We will see more examples in the following.
Model structure
The bivariate model can model two fields \(\mathbf{X}(s) = (X_1(s), X_2(s))\) jointly. To model their correlation, we use dependence matrix \(D(\theta, \rho)\) to correlate them (See Bolin and Wallin, 2020, section 2.2).
Remember that, for the univariate model, it can be written as: \[ \mathcal{L} \mathbf{X}(s) = \mathcal{M},\] where \(\mathcal{L}\) is some operator, \(\mathcal{M}\) represents the noise (Gaussian or non-Gaussian).

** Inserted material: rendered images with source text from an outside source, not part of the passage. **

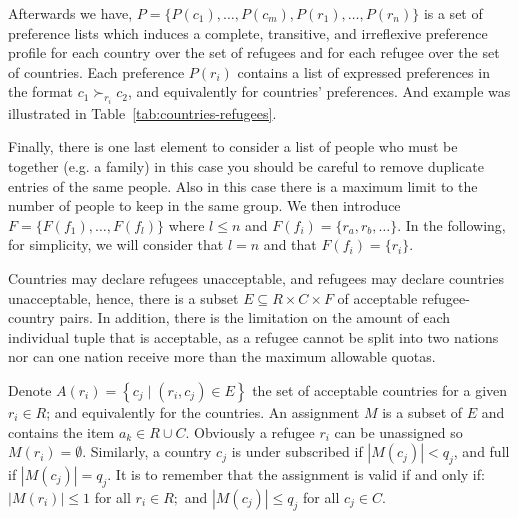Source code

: \documentclass[letterpaper]{article} %
\begin{document}
    Afterwards we have, \(P = \{P(c_1), \dots , P(c_m), P(r_1), \dots , P(r_n)\}\) is
    a set of preference lists which induces a complete, transitive, and irreflexive preference profile for each
    country over the set of refugees and for each refugee over the set of countries.
    Each preference \(P(r_i)\) contains a list of expressed preferences in the format
    \( c _ { 1 } \succ_{r _ { i }} c _ { 2 } \),
    and equivalently for countries' preferences.
    And example was illustrated in Table~\ref{tab:countries-refugees}.

    Finally, there is one last element to consider a list of people who must be together (e.g. a family)
    in this case you should be careful to remove duplicate entries of the same people.
    Also in this case there is a maximum limit to the number of people to keep in the same group.
    We then introduce \(F=\{F(f_1), \dots, F(f_l)\}\) where \(l\leq n\) and \(F(f_i) = \{r_a, r_b, \dots\}\).
    In the following, for simplicity, we will consider that \(l=n\) and that \(F(f_i)=\{r_i\}\).

    Countries may declare refugees unacceptable, and refugees may declare countries unacceptable,
    hence, there is a subset \(E \subseteq R \times C \times F\) of acceptable refugee-country pairs.
    In addition, there is the limitation on the amount of each individual tuple that is acceptable, as a refugee cannot
    be split into two nations nor can one nation receive more than the maximum allowable quotas.

    Denote \( A \left( r _ { i } \right) = \left\{ c _ { j } \mid \left( r _ { i } , c _ { j } \right) \in E \right\} \)
    the set of acceptable countries for a given \( r _ { i } \in R \); and equivalently for the countries.
    An assignment \(M\) is a subset of \(E\) and contains the item \( a _ { k } \in R \cup C \).
    Obviously a refugee \( r _ { i } \) can be unassigned so \( M \left( r _ { i } \right) = \emptyset \).
    Similarly, a country \( c _ { j } \) is
    under subscribed if \( \left| M \left( c _ { j } \right) \right| < q _ { j } \), and full if
    \( \left| M \left( c _ { j } \right) \right| = q _ { j } \).
    It is to remember that the assignment is valid if and only if:
    \( \left| M \left( r _ { i } \right) \right| \leq 1 \) for all \( r _ { i } \in R ; \) and
    \( \left| M \left( c _ { j } \right) \right| \leq q _ { j } \) for all \( c _ { j } \in C  \).
\end{document}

The bivariate model is similar, but with one more term to correlate the two fields: \[ \mathbf{D(\theta, \rho)} diag(\mathcal{L_1}, \mathcal{L_2}) \mathbf{X}(s) = \mathcal{M},\] where \(\mathbf{D}\) is the dependence matrix. The noise can be classified into 4 types by their complexity, we will discuss them later.
The dependence matrix is defined as \[ D(\theta, \rho) = \begin{pmatrix} \cos(\theta) + \rho \sin(\theta) & -\sin(\theta) \sqrt{1+\rho^2} \\ \sin(\theta) - \rho \cos(\theta) & \cos(\theta) \sqrt{1+\rho^2} \end{pmatrix}, \] where \(\theta \in [-\pi/4, \pi/4]\) and \(\rho \in \mathbb{R}\). The \(\theta\) controls the angle (rotation) of the bivariate model, and \(\rho\) represents the cross-correlation between the two fields.
One simple example
It’s eaiser to understand with one exmaple. Say we have a time series model over 5 year from 2001 to 2005, with 2 fields temperature and precipitation. You want to model the two fields jointly. The data look like the following:
library(fmesher)
library(ngme2)
temp <- c(32, 33, 35.5, 36); year_temp <- c(2001, 2002, 2003, 2004)
precip <- c(0.1, 0.2, 0.5, 1, 0.2); year_pre <- c(2001, 2002, 2003, 2004, 2005)
# bind 2 fields in one vector, and make labels for them
y <- c(temp, precip); year <- c(year_temp, year_pre)
labels <- c(rep("temp", 4), rep("precip", 5)) # group is label for 2 fields
x1 <- 1:9
data <- data.frame(y, year, x1, labels)
data
#> y year x1 labels
#> 1 32.0 2001 1 temp
#> 2 33.0 2002 2 temp
#> 3 35.5 2003 3 temp
#> 4 36.0 2004 4 temp
#> 5 0.1 2001 5 precip
#> 6 0.2 2002 6 precip
#> 7 0.5 2003 7 precip
#> 8 1.0 2004 8 precip
#> 9 0.2 2005 9 precipNext we need to specify the model using f() function.
Notice the way to specify 2 sub-models, and also 2 types of noises for
each sub-model.
Notice that if we choose the Gaussian noise, we need to specify the model type as “bv_normal” so that the rotation is fixed to 0 (no rotation). If we choose the non-Gaussian noise, we can use “bv” model type.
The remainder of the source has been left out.